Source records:
-------------------------
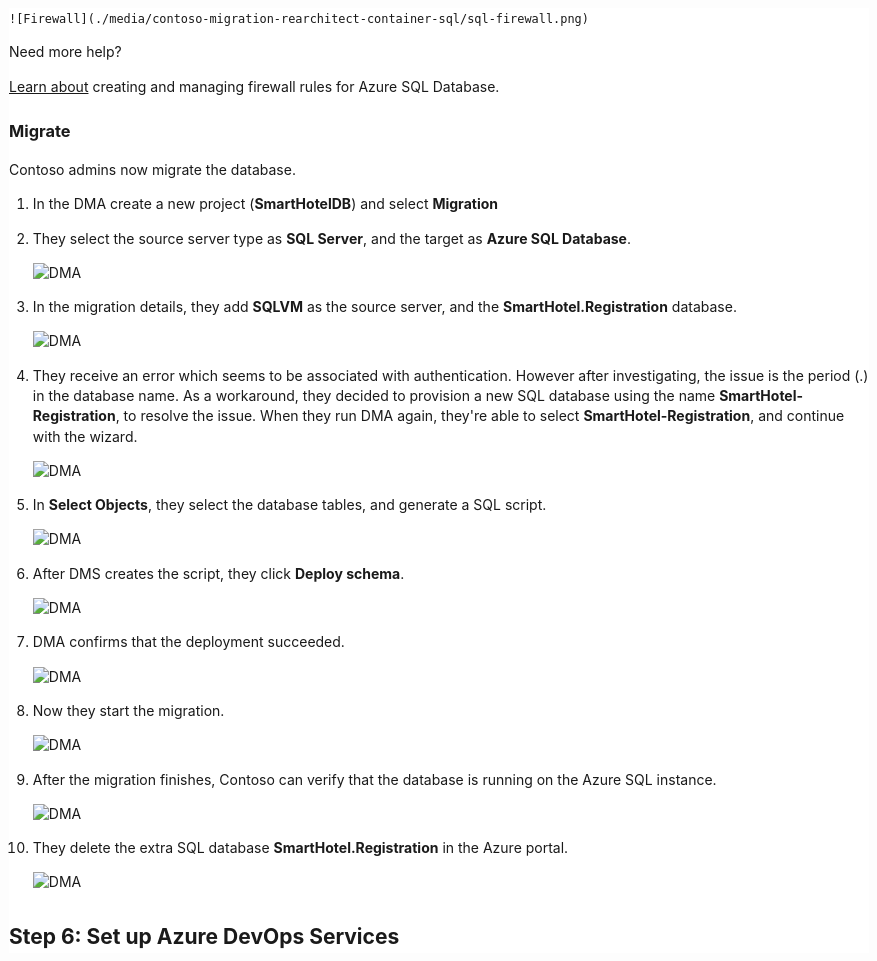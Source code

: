     ![Firewall](./media/contoso-migration-rearchitect-container-sql/sql-firewall.png)

Need more help?

[Learn about](https://docs.microsoft.com/azure/sql-database/sql-database-firewall-configure) creating and managing firewall rules for Azure SQL Database.

### Migrate

Contoso admins now migrate the database.

1. In the DMA create a new project (**SmartHotelDB**) and select **Migration** 
2. They select the source server type as **SQL Server**, and the target as **Azure SQL Database**. 

    ![DMA](./media/contoso-migration-rearchitect-container-sql/dma-1.png)

3. In the migration details, they add **SQLVM** as the source server, and the **SmartHotel.Registration** database. 

     ![DMA](./media/contoso-migration-rearchitect-container-sql/dma-2.png)

4. They receive an error which seems to be associated with authentication. However after investigating, the issue is the period (.) in the database name. As a workaround, they decided to provision a new SQL database using the name **SmartHotel-Registration**, to resolve the issue. When they run DMA again, they're able to select **SmartHotel-Registration**, and continue with the wizard.

    ![DMA](./media/contoso-migration-rearchitect-container-sql/dma-3.png)

5. In **Select Objects**, they select the database tables, and generate a SQL script.

    ![DMA](./media/contoso-migration-rearchitect-container-sql/dma-4.png)

6. After DMS creates the script, they click **Deploy schema**.

    ![DMA](./media/contoso-migration-rearchitect-container-sql/dma-5.png)

7. DMA confirms that the deployment succeeded.

    ![DMA](./media/contoso-migration-rearchitect-container-sql/dma-6.png)

8. Now they start the migration.

    ![DMA](./media/contoso-migration-rearchitect-container-sql/dma-7.png)

9. After the migration finishes, Contoso can verify that the database is running on the Azure SQL instance.

     ![DMA](./media/contoso-migration-rearchitect-container-sql/dma-8.png)

10. They delete the extra SQL database **SmartHotel.Registration** in the Azure portal.

     ![DMA](./media/contoso-migration-rearchitect-container-sql/dma-9.png)


## Step 6: Set up Azure DevOps Services
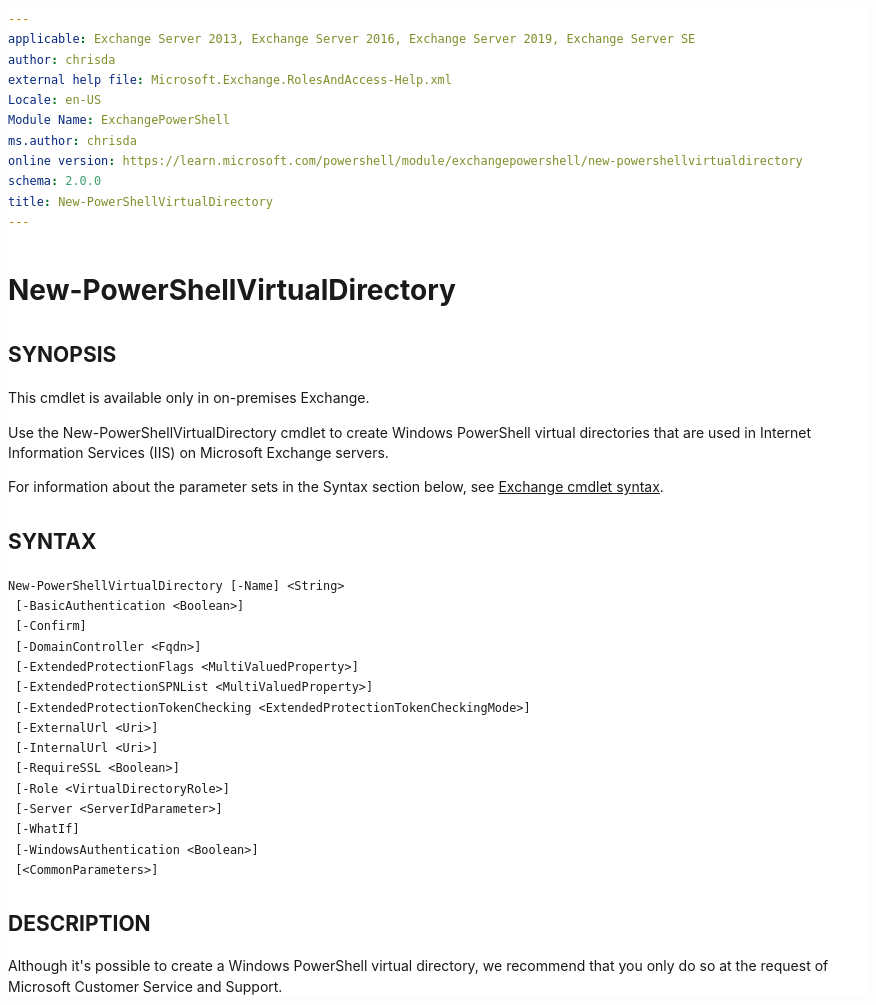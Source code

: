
 ```yaml
---
applicable: Exchange Server 2013, Exchange Server 2016, Exchange Server 2019, Exchange Server SE
author: chrisda
external help file: Microsoft.Exchange.RolesAndAccess-Help.xml
Locale: en-US
Module Name: ExchangePowerShell
ms.author: chrisda
online version: https://learn.microsoft.com/powershell/module/exchangepowershell/new-powershellvirtualdirectory
schema: 2.0.0
title: New-PowerShellVirtualDirectory
---
```


# New-PowerShellVirtualDirectory

## SYNOPSIS
This cmdlet is available only in on-premises Exchange.

Use the New-PowerShellVirtualDirectory cmdlet to create Windows PowerShell virtual directories that are used in Internet Information Services (IIS) on Microsoft Exchange servers.

For information about the parameter sets in the Syntax section below, see [Exchange cmdlet syntax](https://learn.microsoft.com/powershell/exchange/exchange-cmdlet-syntax).

## SYNTAX

```
New-PowerShellVirtualDirectory [-Name] <String>
 [-BasicAuthentication <Boolean>]
 [-Confirm]
 [-DomainController <Fqdn>]
 [-ExtendedProtectionFlags <MultiValuedProperty>]
 [-ExtendedProtectionSPNList <MultiValuedProperty>]
 [-ExtendedProtectionTokenChecking <ExtendedProtectionTokenCheckingMode>]
 [-ExternalUrl <Uri>]
 [-InternalUrl <Uri>]
 [-RequireSSL <Boolean>]
 [-Role <VirtualDirectoryRole>]
 [-Server <ServerIdParameter>]
 [-WhatIf]
 [-WindowsAuthentication <Boolean>]
 [<CommonParameters>]
```

## DESCRIPTION
Although it's possible to create a Windows PowerShell virtual directory, we recommend that you only do so at the request of Microsoft Customer Service and Support.
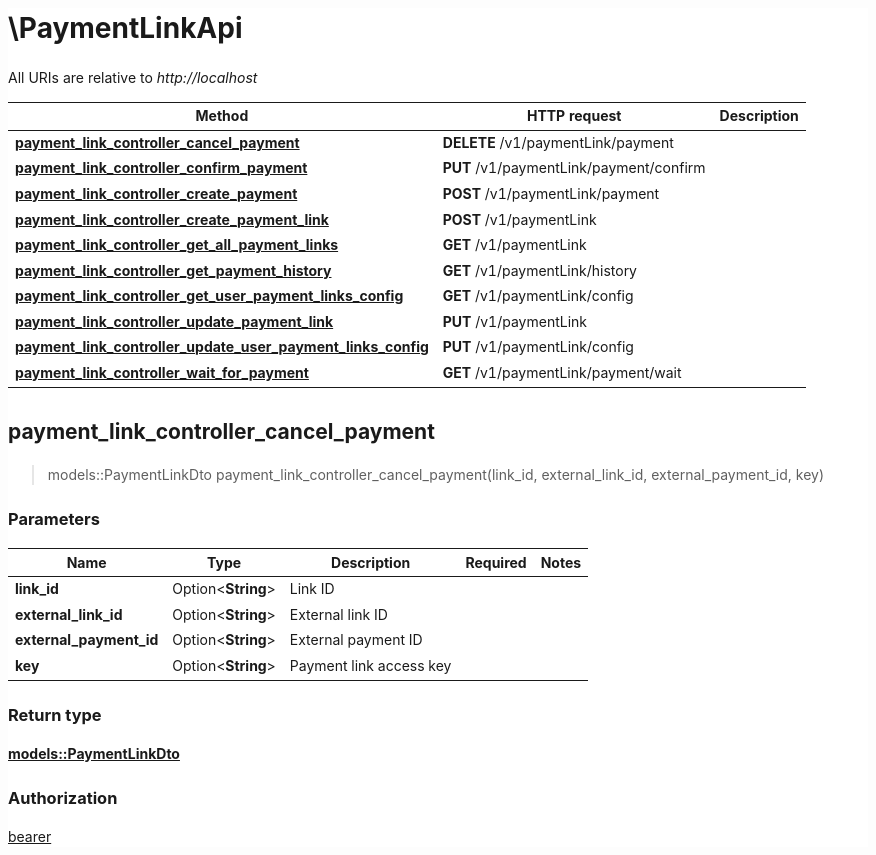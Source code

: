 # \PaymentLinkApi

All URIs are relative to *http://localhost*

Method | HTTP request | Description
------------- | ------------- | -------------
[**payment_link_controller_cancel_payment**](PaymentLinkApi.md#payment_link_controller_cancel_payment) | **DELETE** /v1/paymentLink/payment | 
[**payment_link_controller_confirm_payment**](PaymentLinkApi.md#payment_link_controller_confirm_payment) | **PUT** /v1/paymentLink/payment/confirm | 
[**payment_link_controller_create_payment**](PaymentLinkApi.md#payment_link_controller_create_payment) | **POST** /v1/paymentLink/payment | 
[**payment_link_controller_create_payment_link**](PaymentLinkApi.md#payment_link_controller_create_payment_link) | **POST** /v1/paymentLink | 
[**payment_link_controller_get_all_payment_links**](PaymentLinkApi.md#payment_link_controller_get_all_payment_links) | **GET** /v1/paymentLink | 
[**payment_link_controller_get_payment_history**](PaymentLinkApi.md#payment_link_controller_get_payment_history) | **GET** /v1/paymentLink/history | 
[**payment_link_controller_get_user_payment_links_config**](PaymentLinkApi.md#payment_link_controller_get_user_payment_links_config) | **GET** /v1/paymentLink/config | 
[**payment_link_controller_update_payment_link**](PaymentLinkApi.md#payment_link_controller_update_payment_link) | **PUT** /v1/paymentLink | 
[**payment_link_controller_update_user_payment_links_config**](PaymentLinkApi.md#payment_link_controller_update_user_payment_links_config) | **PUT** /v1/paymentLink/config | 
[**payment_link_controller_wait_for_payment**](PaymentLinkApi.md#payment_link_controller_wait_for_payment) | **GET** /v1/paymentLink/payment/wait | 



## payment_link_controller_cancel_payment

> models::PaymentLinkDto payment_link_controller_cancel_payment(link_id, external_link_id, external_payment_id, key)


### Parameters


Name | Type | Description  | Required | Notes
------------- | ------------- | ------------- | ------------- | -------------
**link_id** | Option<**String**> | Link ID |  |
**external_link_id** | Option<**String**> | External link ID |  |
**external_payment_id** | Option<**String**> | External payment ID |  |
**key** | Option<**String**> | Payment link access key |  |

### Return type

[**models::PaymentLinkDto**](PaymentLinkDto.md)

### Authorization

[bearer](../README.md#bearer)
-------------------------
**Goal of the exercise:** Before copying, set the pictures aside; then reproduce each entry above exactly.

**Worked solution:**
Source code

:     ![Firewall](./media/contoso-migration-rearchitect-container-sql/sql-firewall.png)

Need more help?

[Learn about](https://docs.microsoft.com/azure/sql-database/sql-database-firewall-configure) creating and managing firewall rules for Azure SQL Database.

### Migrate

Contoso admins now migrate the database.

1. In the DMA create a new project (**SmartHotelDB**) and select **Migration** 
2. They select the source server type as **SQL Server**, and the target as **Azure SQL Database**. 

    ![DMA](./media/contoso-migration-rearchitect-container-sql/dma-1.png)

3. In the migration details, they add **SQLVM** as the source server, and the **SmartHotel.Registration** database. 

     ![DMA](./media/contoso-migration-rearchitect-container-sql/dma-2.png)

4. They receive an error which seems to be associated with authentication. However after investigating, the issue is the period (.) in the database name. As a workaround, they decided to provision a new SQL database using the name **SmartHotel-Registration**, to resolve the issue. When they run DMA again, they're able to select **SmartHotel-Registration**, and continue with the wizard.

    ![DMA](./media/contoso-migration-rearchitect-container-sql/dma-3.png)

5. In **Select Objects**, they select the database tables, and generate a SQL script.

    ![DMA](./media/contoso-migration-rearchitect-container-sql/dma-4.png)

6. After DMS creates the script, they click **Deploy schema**.

    ![DMA](./media/contoso-migration-rearchitect-container-sql/dma-5.png)

7. DMA confirms that the deployment succeeded.

    ![DMA](./media/contoso-migration-rearchitect-container-sql/dma-6.png)

8. Now they start the migration.

    ![DMA](./media/contoso-migration-rearchitect-container-sql/dma-7.png)

9. After the migration finishes, Contoso can verify that the database is running on the Azure SQL instance.

     ![DMA](./media/contoso-migration-rearchitect-container-sql/dma-8.png)

10. They delete the extra SQL database **SmartHotel.Registration** in the Azure portal.

     ![DMA](./media/contoso-migration-rearchitect-container-sql/dma-9.png)


## Step 6: Set up Azure DevOps Services
Source code

:
 ```yaml
---
applicable: Exchange Server 2013, Exchange Server 2016, Exchange Server 2019, Exchange Server SE
author: chrisda
external help file: Microsoft.Exchange.RolesAndAccess-Help.xml
Locale: en-US
Module Name: ExchangePowerShell
ms.author: chrisda
online version: https://learn.microsoft.com/powershell/module/exchangepowershell/new-powershellvirtualdirectory
schema: 2.0.0
title: New-PowerShellVirtualDirectory
---
```


# New-PowerShellVirtualDirectory

## SYNOPSIS
This cmdlet is available only in on-premises Exchange.

Use the New-PowerShellVirtualDirectory cmdlet to create Windows PowerShell virtual directories that are used in Internet Information Services (IIS) on Microsoft Exchange servers.

For information about the parameter sets in the Syntax section below, see [Exchange cmdlet syntax](https://learn.microsoft.com/powershell/exchange/exchange-cmdlet-syntax).

## SYNTAX

```
New-PowerShellVirtualDirectory [-Name] <String>
 [-BasicAuthentication <Boolean>]
 [-Confirm]
 [-DomainController <Fqdn>]
 [-ExtendedProtectionFlags <MultiValuedProperty>]
 [-ExtendedProtectionSPNList <MultiValuedProperty>]
 [-ExtendedProtectionTokenChecking <ExtendedProtectionTokenCheckingMode>]
 [-ExternalUrl <Uri>]
 [-InternalUrl <Uri>]
 [-RequireSSL <Boolean>]
 [-Role <VirtualDirectoryRole>]
 [-Server <ServerIdParameter>]
 [-WhatIf]
 [-WindowsAuthentication <Boolean>]
 [<CommonParameters>]
```

## DESCRIPTION
Although it's possible to create a Windows PowerShell virtual directory, we recommend that you only do so at the request of Microsoft Customer Service and Support.
Source code

: # \PaymentLinkApi

All URIs are relative to *http://localhost*

Method | HTTP request | Description
------------- | ------------- | -------------
[**payment_link_controller_cancel_payment**](PaymentLinkApi.md#payment_link_controller_cancel_payment) | **DELETE** /v1/paymentLink/payment | 
[**payment_link_controller_confirm_payment**](PaymentLinkApi.md#payment_link_controller_confirm_payment) | **PUT** /v1/paymentLink/payment/confirm | 
[**payment_link_controller_create_payment**](PaymentLinkApi.md#payment_link_controller_create_payment) | **POST** /v1/paymentLink/payment | 
[**payment_link_controller_create_payment_link**](PaymentLinkApi.md#payment_link_controller_create_payment_link) | **POST** /v1/paymentLink | 
[**payment_link_controller_get_all_payment_links**](PaymentLinkApi.md#payment_link_controller_get_all_payment_links) | **GET** /v1/paymentLink | 
[**payment_link_controller_get_payment_history**](PaymentLinkApi.md#payment_link_controller_get_payment_history) | **GET** /v1/paymentLink/history | 
[**payment_link_controller_get_user_payment_links_config**](PaymentLinkApi.md#payment_link_controller_get_user_payment_links_config) | **GET** /v1/paymentLink/config | 
[**payment_link_controller_update_payment_link**](PaymentLinkApi.md#payment_link_controller_update_payment_link) | **PUT** /v1/paymentLink | 
[**payment_link_controller_update_user_payment_links_config**](PaymentLinkApi.md#payment_link_controller_update_user_payment_links_config) | **PUT** /v1/paymentLink/config | 
[**payment_link_controller_wait_for_payment**](PaymentLinkApi.md#payment_link_controller_wait_for_payment) | **GET** /v1/paymentLink/payment/wait | 



## payment_link_controller_cancel_payment

> models::PaymentLinkDto payment_link_controller_cancel_payment(link_id, external_link_id, external_payment_id, key)


### Parameters


Name | Type | Description  | Required | Notes
------------- | ------------- | ------------- | ------------- | -------------
**link_id** | Option<**String**> | Link ID |  |
**external_link_id** | Option<**String**> | External link ID |  |
**external_payment_id** | Option<**String**> | External payment ID |  |
**key** | Option<**String**> | Payment link access key |  |

### Return type

[**models::PaymentLinkDto**](PaymentLinkDto.md)

### Authorization

[bearer](../README.md#bearer)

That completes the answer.